In diesem Rahmen werden u.a. eine Einzelaufzeichnungspflicht nach § 146 Abs. 1 Satz 1 AO, die sog. Kassen-Nachschau gem. § 146b AO sowie Regelungen über elektronische Aufzeichnungssysteme nach § 146a AO eingeführt.
Diese werden durch neue Ordnungswidrigkeitentatbestände nach § 379 AO flankiert (siehe dazu ausführlich Dißars, NWB 2016, 1572 ff.). Nachfolgend wird auf den am 17.06.2019 erschienenen Anwendungserlass zu § 146a AO eingegangen.
Zeitlicher Anwendungsbereich und Übergangsfristen zu § 146a AO
Nach den Anwendungsvorschriften zu § 146a AO gelten die Regelungen des § 146a AO erstmalig für Kalenderjahre, die nach dem 31.12.2019 beginnen.

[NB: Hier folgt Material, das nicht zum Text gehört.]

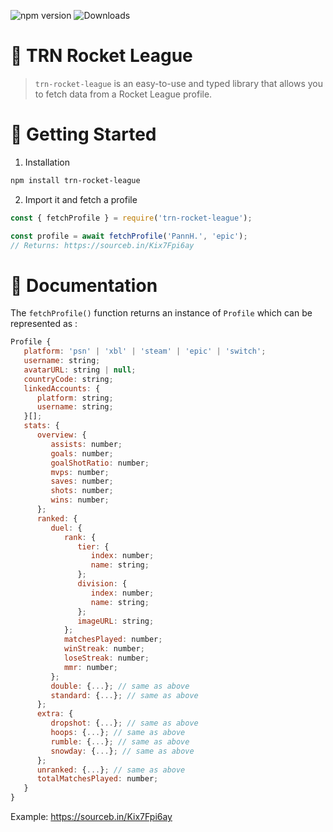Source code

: ![npm version](https://img.shields.io/npm/v/trn-rocket-league?color=c80000&label=npm%20version) ![Downloads](https://img.shields.io/npm/dt/trn-rocket-league?label=Downloads)

# 🚗 TRN Rocket League
> `trn-rocket-league` is an easy-to-use and typed library that allows you to fetch data from a Rocket League profile.

# 🔰 Getting Started
1. Installation
```bash
npm install trn-rocket-league
```

2. Import it and fetch a profile
```js
const { fetchProfile } = require('trn-rocket-league');

const profile = await fetchProfile('PannH.', 'epic');
// Returns: https://sourceb.in/Kix7Fpi6ay
```

# 📖 Documentation
The `fetchProfile()` function returns an instance of `Profile` which can be represented as :
```js
Profile {
   platform: 'psn' | 'xbl' | 'steam' | 'epic' | 'switch';
   username: string;
   avatarURL: string | null;
   countryCode: string;
   linkedAccounts: {
      platform: string;
      username: string;
   }[];
   stats: {
      overview: {
         assists: number;
         goals: number;
         goalShotRatio: number;
         mvps: number;
         saves: number;
         shots: number;
         wins: number;
      };
      ranked: {
         duel: {
            rank: {
               tier: {
                  index: number;
                  name: string;
               };
               division: {
                  index: number;
                  name: string;
               };
               imageURL: string;
            };
            matchesPlayed: number;
            winStreak: number;
            loseStreak: number;
            mmr: number;
         };
         double: {...}; // same as above
         standard: {...}; // same as above
      };
      extra: {
         dropshot: {...}; // same as above
         hoops: {...}; // same as above
         rumble: {...}; // same as above
         snowday: {...}; // same as above
      };
      unranked: {...}; // same as above
      totalMatchesPlayed: number;
   }
}
```
Example: https://sourceb.in/Kix7Fpi6ay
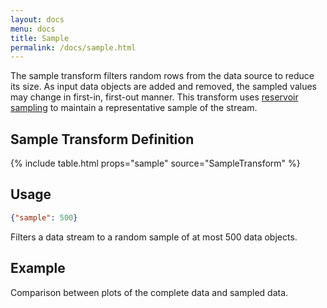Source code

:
 ```yaml
---
layout: docs
menu: docs
title: Sample
permalink: /docs/sample.html
---
```


The sample transform filters random rows from the data source to reduce its size. As input data objects are added and removed, the sampled values may change in first-in, first-out manner. This transform uses [reservoir sampling](https://en.wikipedia.org/wiki/Reservoir_sampling) to maintain a representative sample of the stream.

## Sample Transform Definition

{% include table.html props="sample" source="SampleTransform" %}

## Usage

```json
{"sample": 500}
```

Filters a data stream to a random sample of at most 500 data objects.

## Example

Comparison between plots of the complete data and sampled data.

<div class="vl-example" data-name="sample_scatterplot"></div>
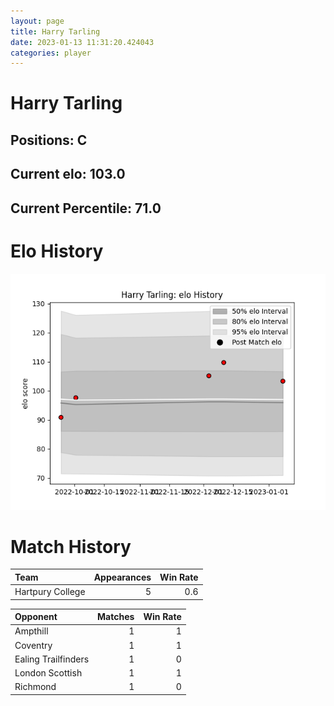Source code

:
 ```yaml
---  
layout: page  
title: Harry Tarling  
date: 2023-01-13 11:31:20.424043  
categories: player  
---
```

# Harry Tarling

## Positions: C

## Current elo: 103.0

## Current Percentile: 71.0

# Elo History


![elo history](history_HarryTarling.png)
# Match History


| Team             |   Appearances |   Win Rate |
|:-----------------|--------------:|-----------:|
| Hartpury College |             5 |        0.6 |

| Opponent            |   Matches |   Win Rate |
|:--------------------|----------:|-----------:|
| Ampthill            |         1 |          1 |
| Coventry            |         1 |          1 |
| Ealing Trailfinders |         1 |          0 |
| London Scottish     |         1 |          1 |
| Richmond            |         1 |          0 |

Allerdings gibt es für Registrierkassen, welche nach dem 25.11.2010 und vor dem 01.01.2020 angeschafft wurden, eine Übergangsregelung, wenn diese die Anforderungen des BMF-Schreibens vom 26.11.2010 erfüllen, aber bauartbedingt nicht aufrüstbar sind, so dass sie die Anforderungen des § 146a AO nicht erfüllen.
Diese dürfen übergangsweise bis zum 31.12.2022 weiterhin verwendet werden, wenn die Nachweise dieser Voraussetzungen vorliegen, welche der Systemdokumentation beizufügen sind. Solche Nachweise können beispielsweise durch eine Bestätigung des Kassenherstellers erbracht werden.
Hinweis: Von den Übergangsregelungen sind PC-Kassensysteme laut Anwendungserlass grundsätzlich nicht erfasst. Dies ist weder mit Blick auf den Wortlaut des Gesetzes gem. Art. 97 § 30 EGAO noch mit dem Sinn und Zweck der Regelung begründbar. Denn es ist durchaus denkbar, dass ein PC-Kassensystem nicht mehr nachrüstbar ist (siehe hierzu die Stellungnahme der Bundessteuerberaterkammer zum Entwurf eines BMF-Schreibens zur Einführung des § 146a AO v. 11.03.2019, 6).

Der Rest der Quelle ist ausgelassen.